If the dots are poorly connected, the reader can get used to the character and learn to recognize their touch, but you as the writer really shouldn't make your reader work for these connections. It robs them of some of the joy if they have to stop and wonder if the person in the second scene is maybe the same person as showed up in the first scene.

Remember, you're showing a blind person a movie he has never seen so you need to use your words to see for him.
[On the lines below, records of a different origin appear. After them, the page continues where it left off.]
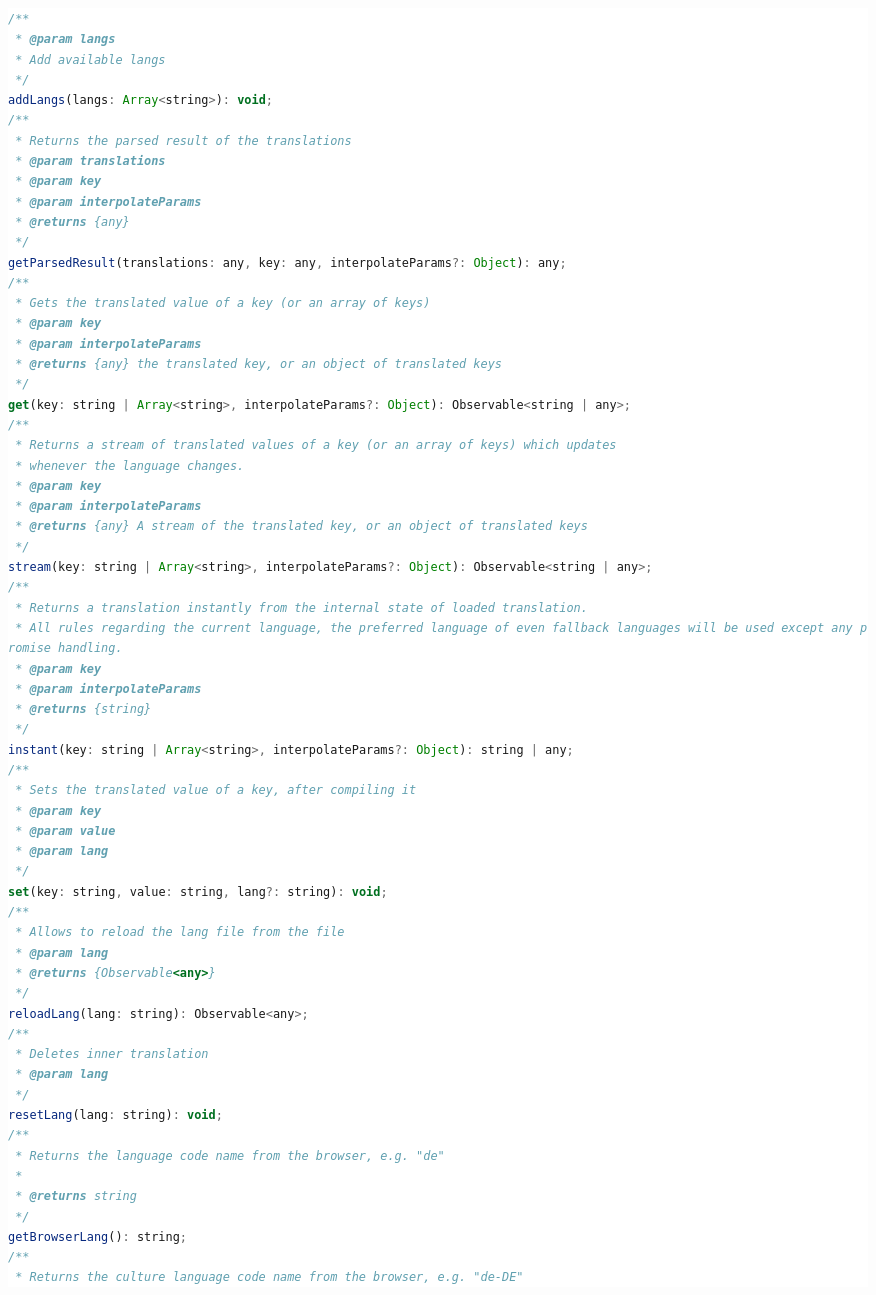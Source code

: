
 ```javascript
/**
 * @param langs
 * Add available langs
 */
addLangs(langs: Array<string>): void;
/**
 * Returns the parsed result of the translations
 * @param translations
 * @param key
 * @param interpolateParams
 * @returns {any}
 */
getParsedResult(translations: any, key: any, interpolateParams?: Object): any;
/**
 * Gets the translated value of a key (or an array of keys)
 * @param key
 * @param interpolateParams
 * @returns {any} the translated key, or an object of translated keys
 */
get(key: string | Array<string>, interpolateParams?: Object): Observable<string | any>;
/**
 * Returns a stream of translated values of a key (or an array of keys) which updates
 * whenever the language changes.
 * @param key
 * @param interpolateParams
 * @returns {any} A stream of the translated key, or an object of translated keys
 */
stream(key: string | Array<string>, interpolateParams?: Object): Observable<string | any>;
/**
 * Returns a translation instantly from the internal state of loaded translation.
 * All rules regarding the current language, the preferred language of even fallback languages will be used except any promise handling.
 * @param key
 * @param interpolateParams
 * @returns {string}
 */
instant(key: string | Array<string>, interpolateParams?: Object): string | any;
/**
 * Sets the translated value of a key, after compiling it
 * @param key
 * @param value
 * @param lang
 */
set(key: string, value: string, lang?: string): void;
/**
 * Allows to reload the lang file from the file
 * @param lang
 * @returns {Observable<any>}
 */
reloadLang(lang: string): Observable<any>;
/**
 * Deletes inner translation
 * @param lang
 */
resetLang(lang: string): void;
/**
 * Returns the language code name from the browser, e.g. "de"
 *
 * @returns string
 */
getBrowserLang(): string;
/**
 * Returns the culture language code name from the browser, e.g. "de-DE"
```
Your clues can be as blatant as having this person be the one and only Gothic student in the school - an object of interest but not someone easily approachable, or you can use clues as small as a facial scar - something that doesn't disfigure but still attracts attention, while at the same time be hard to inquire after. By clues, I mean something you can mention, something you notice each time this character appears.
The girl passed me a note as she shoved on past. I noticed that she only had a gold hoop in one ear, and then I noticed why; her other ear had no earlobe, just a blue line where the scar cupped her lower ear and dripped down her neck. Did she have that tattooed? I couldn't tell before she was gone.
Now the next time this girl appears, you might want to take a closer look at that ear but she's facing the wrong direction. And the next time you see her, you might take a moment to make sure you cross paths in such a manner so you can get that look.

The ear is the dots. You mentioning them is the connections. What she does is the important part of the story, be it pass a note or give some dark warning, or even something more up front.

Eventually this person might develop a name and maybe she will become a topic of conversation. She might even become a major character in your story, but if you go that far, the 'dot' part of her should remain one of those cryptic mysteries. I mean, what's the fun in revealing ALL her secrets.

The character I used in my trilogy wasn't even a character, in fact he scarcely qualified as a ghost, and he might have been one of two ghosts, it was sometimes hard to tell. The clues he left were indecipherable compulsions and confusing dreams and visions. He did his best to keep us all confused throughout the story. hahaha Did he keep you guessing too?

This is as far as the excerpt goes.